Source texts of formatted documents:
◇ ◇ ◇

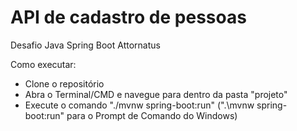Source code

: # API de cadastro de pessoas
Desafio Java Spring Boot Attornatus

Como executar:

- Clone o repositório
- Abra o Terminal/CMD e navegue para dentro da pasta "projeto"
- Execute o comando "./mvnw spring-boot:run" (".\mvnw spring-boot:run" para o Prompt de Comando do Windows)
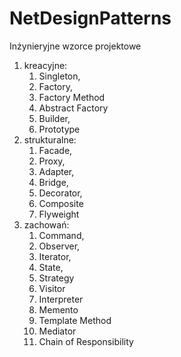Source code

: # NetDesignPatterns

Inżynieryjne wzorce projektowe
1. kreacyjne: 
	1. Singleton, 
	1. Factory, 
	1. Factory Method
	1. Abstract Factory
	1. Builder, 
	1. Prototype
1. strukturalne: 
	1. Facade, 
	1. Proxy, 
	1. Adapter, 
	1. Bridge, 
	1. Decorator, 
	1. Composite
	1. Flyweight
1. zachowań: 
	1. Command, 
	1. Observer, 
	1. Iterator, 
	1. State, 
	1. Strategy
	1. Visitor
	1. Interpreter
	1. Memento
	1. Template Method
	1. Mediator
	1. Chain of Responsibility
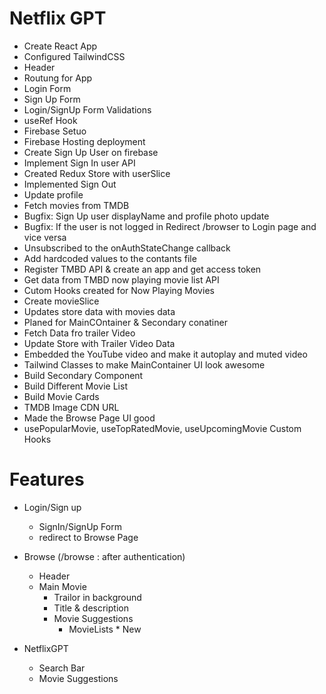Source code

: # Netflix GPT

- Create React App
- Configured TailwindCSS
- Header
- Routung for App
- Login Form
- Sign Up Form
- Login/SignUp Form Validations
- useRef Hook
- Firebase Setuo
- Firebase Hosting deployment
- Create Sign Up User on firebase
- Implement Sign In user API
- Created Redux Store with userSlice
- Implemented Sign Out
- Update profile
- Fetch movies from TMDB
- Bugfix: Sign Up user displayName and profile photo update
- Bugfix: If the user is not logged in Redirect /browser to Login page and vice versa
- Unsubscribed to the onAuthStateChange callback
- Add hardcoded values to the contants file
- Register TMBD API & create an app and get access token
- Get data from TMBD now playing movie list API
- Cutom Hooks created for Now Playing Movies
- Create movieSlice
- Updates store data with movies data
- Planed for MainCOntainer & Secondary conatiner
- Fetch Data fro trailer Video
- Update Store with Trailer Video Data
- Embedded the YouTube video and make it autoplay and muted video
- Tailwind Classes to make MainContainer UI look awesome
- Build Secondary Component
- Build Different Movie List
- Build Movie Cards
- TMDB Image CDN URL
- Made the Browse Page UI good
- usePopularMovie, useTopRatedMovie, useUpcomingMovie Custom Hooks

# Features
- Login/Sign up 
    - SignIn/SignUp Form
    - redirect to Browse Page
- Browse (/browse : after authentication)
    - Header
    - Main Movie
        - Trailor in background
        - Title & description
        - Movie Suggestions
             - MovieLists * New

- NetflixGPT
    - Search Bar
    - Movie Suggestions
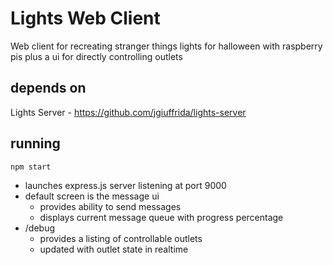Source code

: # Lights Web Client
Web client for recreating stranger things lights for halloween with raspberry pis plus a ui for directly controlling outlets

## depends on
Lights Server - https://github.com/jgiuffrida/lights-server

## running
`npm start`
- launches express.js server listening at port 9000
- default screen is the message ui
    - provides ability to send messages
    - displays current message queue with progress percentage
- /debug 
    - provides a listing of controllable outlets
    - updated with outlet state in realtime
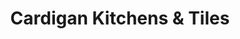 ---
title: "Cardigan Kitchens & Tiles"
url: /cardigan-aberteifi/cardigan-kitchens-and-tiles/
shop: kitchen
---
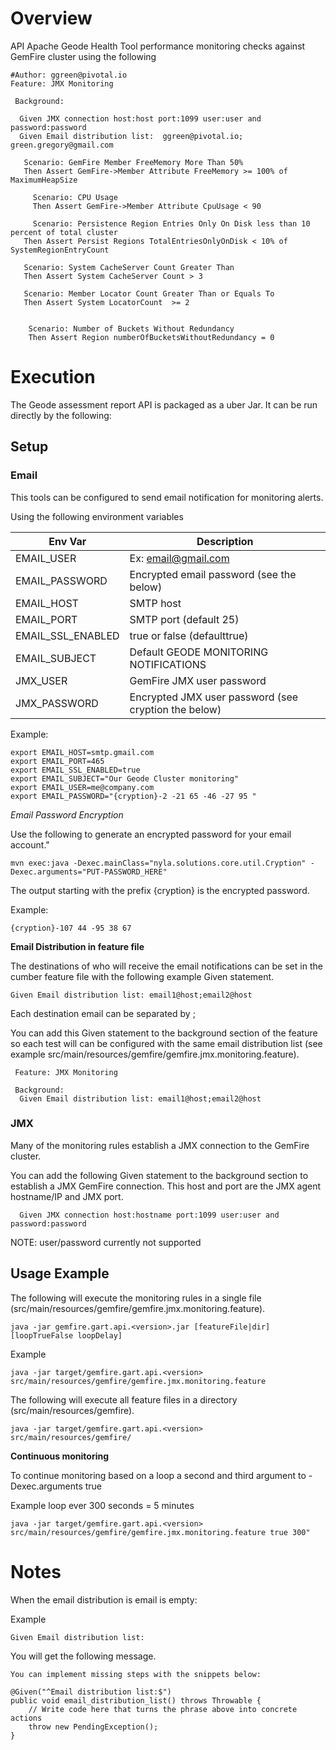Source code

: # Overview

API Apache Geode Health Tool performance monitoring
checks against GemFire cluster using the following 


	#Author: ggreen@pivotal.io
	Feature: JMX Monitoring
	
	 Background:
	
	  Given JMX connection host:host port:1099 user:user and password:password
	  Given Email distribution list:  ggreen@pivotal.io; green.gregory@gmail.com
	  
	   Scenario: GemFire Member FreeMemory More Than 50%
	   Then Assert GemFire->Member Attribute FreeMemory >= 100% of MaximumHeapSize
	
		 Scenario: CPU Usage
		 Then Assert GemFire->Member Attribute CpuUsage < 90
	 	
	 	 Scenario: Persistence Region Entries Only On Disk less than 10 percent of total cluster
	   Then Assert Persist Regions TotalEntriesOnlyOnDisk < 10% of SystemRegionEntryCount
	   
	   Scenario: System CacheServer Count Greater Than 
	   Then Assert System CacheServer Count > 3
	
	   Scenario: Member Locator Count Greater Than or Equals To 
	   Then Assert System LocatorCount  >= 2   
	   
	   	
	 	Scenario: Number of Buckets Without Redundancy
	 	Then Assert Region numberOfBucketsWithoutRedundancy = 0
	 
# Execution

The Geode assessment  report API is packaged as a uber Jar.
It can be run directly by the following:




## Setup

### Email

This tools can be configured to send email notification for monitoring alerts.

Using the following environment variables

| Env Var    | Description    |
| ---------  | -------------- |
| EMAIL_USER | Ex: email@gmail.com        |
| EMAIL_PASSWORD 	| Encrypted email password (see the below)    |
| EMAIL_HOST 		| SMTP host        	|
| EMAIL_PORT 		| SMTP port (default 25)	  |
| EMAIL_SSL_ENABLED | true or false (defaulttrue)|
|EMAIL_SUBJECT | Default GEODE MONITORING NOTIFICATIONS|
| JMX_USER | GemFire JMX user password        |
| JMX_PASSWORD 	| Encrypted JMX user password (see cryption the below)    |


Example:

	
	export EMAIL_HOST=smtp.gmail.com
	export EMAIL_PORT=465
	export EMAIL_SSL_ENABLED=true
	export EMAIL_SUBJECT="Our Geode Cluster monitoring"
	export EMAIL_USER=me@company.com
	export EMAIL_PASSWORD="{cryption}-2 -21 65 -46 -27 95 "


*Email Password Encryption*

Use the following to generate an encrypted password for your email account."

	mvn exec:java -Dexec.mainClass="nyla.solutions.core.util.Cryption" -Dexec.arguments="PUT-PASSWORD_HERE"
	
	
The output starting with the prefix {cryption} is the encrypted password.

Example:

	{cryption}-107 44 -95 38 67 
	
	
**Email Distribution in feature file**
 
 
The destinations of who will receive the email notifications can be set in the cumber feature file with the following example Given statement.
 

	Given Email distribution list: email1@host;email2@host

Each destination email can be separated by ;

You can add this Given statement to the background section of the feature so each test will can be configured with the same email distribution list (see example src/main/resources/gemfire/gemfire.jmx.monitoring.feature).
 
	 Feature: JMX Monitoring
	
	 Background:
	  Given Email distribution list: email1@host;email2@host

### JMX

Many of the monitoring rules establish a JMX connection to the GemFire cluster.

You can add the following Given statement to the background section to establish a JMX GemFire connection. This host and port are the JMX agent hostname/IP and JMX port.

	  Given JMX connection host:hostname port:1099 user:user and password:password


NOTE: user/password currently not supported

## Usage Example

The following will execute the monitoring rules in a single file (src/main/resources/gemfire/gemfire.jmx.monitoring.feature).

	java -jar gemfire.gart.api.<version>.jar [featureFile|dir] [loopTrueFalse loopDelay]

Example	

	java -jar target/gemfire.gart.api.<version> src/main/resources/gemfire/gemfire.jmx.monitoring.feature
	
 
 The following will execute all feature files in a directory (src/main/resources/gemfire).
 
 
	java -jar target/gemfire.gart.api.<version> src/main/resources/gemfire/


**Continuous monitoring** 

To continue monitoring based on a loop a second and third argument to -Dexec.arguments true <sleepInSeconds>


Example loop ever 300 seconds = 5 minutes

	java -jar target/gemfire.gart.api.<version> src/main/resources/gemfire/gemfire.jmx.monitoring.feature true 300"


# Notes


When the email distribution is email is empty:

Example

	Given Email distribution list:  
  
You will get the following message.

	You can implement missing steps with the snippets below:
	
	@Given("^Email distribution list:$")
	public void email_distribution_list() throws Throwable {
	    // Write code here that turns the phrase above into concrete actions
	    throw new PendingException();
	}

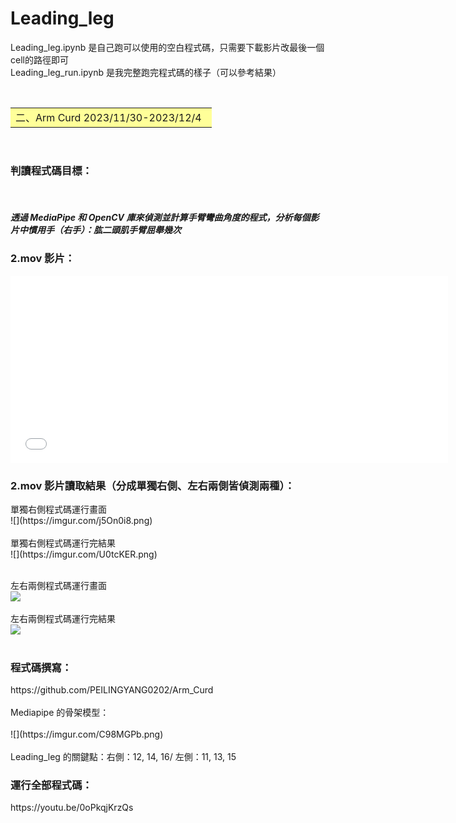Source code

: # Leading_leg

Leading_leg.ipynb 是自己跑可以使用的空白程式碼，只需要下載影片改最後一個cell的路徑即可<br>
Leading_leg_run.ipynb 是我完整跑完程式碼的樣子（可以參考結果）


&emsp;<font size=6><table><tr><td bgcolor=#ffff99> 
二、Arm Curd 2023/11/30-2023/12/4&ensp; </td></tr></table></font>
<br>
<h3>判讀程式碼目標：</h3>
<br>
<h5>透過 MediaPipe 和 OpenCV 庫來偵測並計算手臂彎曲角度的程式，分析每個影片中慣用手（右手）：肱二頭肌手臂屈舉幾次</h5> 

<h3>2.mov 影片：</h3>

<iframe 
src="/Users/peilinyang/Desktop/ArmCurd/1.mov" 
scrolling="no" 
border="0" 
frameborder="no" 
framespacing="0" 
allowfullscreen="true" 
height=300
width=700> 
</iframe><br>


<h3>2.mov 影片讀取結果（分成單獨右側、左右兩側皆偵測兩種）：</h3>
單獨右側程式碼運行畫面<br>
![](https://imgur.com/j5On0i8.png)<br>
<br>
單獨右側程式碼運行完結果<br>
![](https://imgur.com/U0tcKER.png)<br>
<br>

左右兩側程式碼運行畫面<br>
![](https://imgur.com/nDmwOAm.png)<br>
<br>
左右兩側程式碼運行完結果<br>
![](https://imgur.com/tHovF3y.png)<br>
<br>


<h3>程式碼撰寫：</h3>
https://github.com/PEILINGYANG0202/Arm_Curd
<br>
<br>
Mediapipe 的骨架模型：
<br>
<br>
![](https://imgur.com/C98MGPb.png)<br>
<br>
Leading_leg 的關鍵點：右側：12, 14, 16/ 左側：11, 13, 15
<br>

<h3>運行全部程式碼：</h3>
https://youtu.be/0oPkqjKrzQs
<br>
<br>
<br>
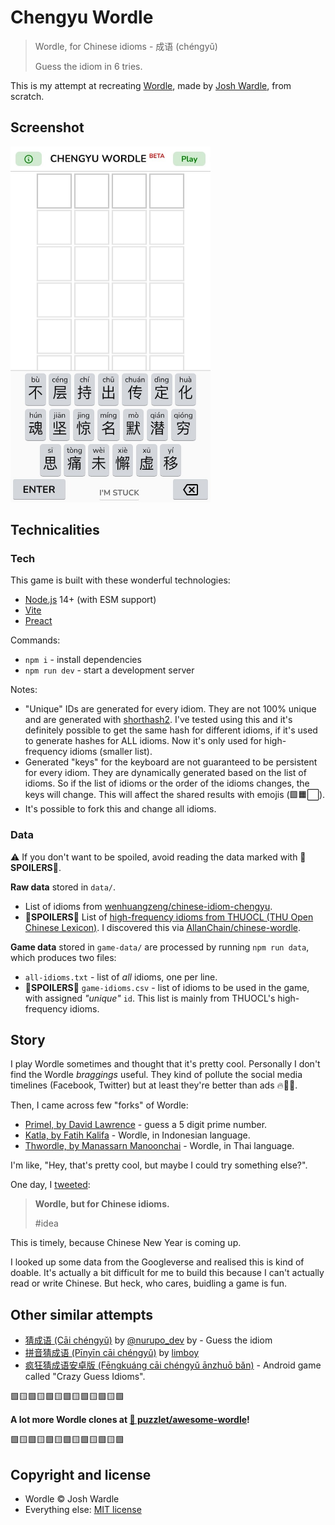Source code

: # Chengyu Wordle

> Wordle, for Chinese idioms - 成语 (chéngyǔ)
>
> Guess the idiom in 6 tries. 

This is my attempt at recreating [Wordle](https://www.powerlanguage.co.uk/wordle/), made by [Josh Wardle](https://twitter.com/powerlanguish), from scratch.

## Screenshot

<img src="screenshot.jpg" width="320" alt="">

## Technicalities

### Tech

This game is built with these wonderful technologies:

- [Node.js](https://nodejs.org/) 14+ (with ESM support)
- [Vite](https://vitejs.dev/)
- [Preact](https://preactjs.com/)

Commands:

- `npm i` - install dependencies
- `npm run dev` - start a development server

Notes:

- "Unique" IDs are generated for every idiom. They are not 100% unique and are generated with [shorthash2](https://github.com/jecsham/shorthash2). I've tested using this and it's definitely possible to get the same hash for different idioms, if it's used to generate hashes for ALL idioms. Now it's only used for high-frequency idioms (smaller list).
- Generated "keys" for the keyboard are not guaranteed to be persistent for every idiom. They are dynamically generated based on the list of idioms. So if the list of idioms or the order of the idioms changes, the keys will change. This will affect the shared results with emojis (🟩🟧⬜).
- It's possible to fork this and change all idioms.

### Data

⚠️ If you don't want to be spoiled, avoid reading the data marked with 🚨**SPOILERS**🚨.

**Raw data** stored in `data/`.

- List of idioms from [wenhuangzeng/chinese-idiom-chengyu](https://github.com/wenhuangzeng/chinese-idiom-chengyu/blob/master/src/data/idiom.json).
- 🚨**SPOILERS**🚨 List of [high-frequency idioms from THUOCL (THU Open Chinese Lexicon)](http://thuocl.thunlp.org/source/THUOCL_chengyu.txt). I discovered this via [AllanChain/chinese-wordle](https://github.com/AllanChain/chinese-wordle).

**Game data** stored in `game-data/` are processed by running `npm run data`, which produces two files:

- `all-idioms.txt` - list of *all* idioms, one per line.
- 🚨**SPOILERS**🚨 `game-idioms.csv` - list of idioms to be used in the game, with assigned *"unique"* `id`. This list is mainly from THUOCL's high-frequency idioms.

## Story

I play Wordle sometimes and thought that it's pretty cool. Personally I don't find the Wordle *braggings* useful. They kind of pollute the social media timelines (Facebook, Twitter) but at least they're better than ads 🔥🤷‍♂️.

Then, I came across few "forks" of Wordle:

- [Primel, by David Lawrence](https://twitter.com/millerdl/status/1484286518005051394) - guess a 5 digit prime number.
- [Katla, by Fatih Kalifa](https://twitter.com/pveyes/status/1484454960586579968) - Wordle, in Indonesian language.
- [Thwordle, by Manassarn Manoonchai](https://twitter.com/narze/status/1484596261277900810) - Wordle, in Thai language.

I'm like, "Hey, that's pretty cool, but maybe I could try something else?".

One day, I [tweeted](https://twitter.com/cheeaun/status/1484482726644183041):

> **Wordle, but for Chinese idioms.**
> 
> #idea

This is timely, because Chinese New Year is coming up.

I looked up some data from the Googleverse and realised this is kind of doable. It's actually a bit difficult for me to build this because I can't actually read or write Chinese. But heck, who cares, buidling a game is fun.

## Other similar attempts

- [猜成语 (Cāi chéngyǔ)](https://bryony.dev/chengyu/chengyu.html) by [@nurupo_dev](https://twitter.com/nurupo_dev) by - Guess the idiom
- [拼音猜成语 (Pīnyīn cāi chéngyǔ)](https://pinyincaichengyu.com/) by [limboy](https://limboy.me/)
- [疯狂猜成语安卓版 (Fēngkuáng cāi chéngyǔ ānzhuō bǎn)](http://www.ddooo.com/softdown/44315.htm) - Android game called "Crazy Guess Idioms".

🟩🟨🟩🟨🟩🟨🟩🟨🟩🟨🟩🟨🟩

**A lot more Wordle clones at [🔗 puzzlet/awesome-wordle](https://github.com/puzzlet/awesome-wordle)!**

🟩🟨🟩🟨🟩🟨🟩🟨🟩🟨🟩🟨🟩


## Copyright and license

- Wordle ©️ Josh Wardle
- Everything else: [MIT license](https://cheeaun.mit-license.org/)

◇ ◇ ◇

* [Exercise aim]:
Among the entries above, locate the lines containing "a development server" and "idioms (smaller list).", and transcribe exactly those two lines and all lines between.

* [Response area]:
- `npm run dev` - start a development server

Notes:

- "Unique" IDs are generated for every idiom. They are not 100% unique and are generated with [shorthash2](https://github.com/jecsham/shorthash2). I've tested using this and it's definitely possible to get the same hash for different idioms, if it's used to generate hashes for ALL idioms. Now it's only used for high-frequency idioms (smaller list).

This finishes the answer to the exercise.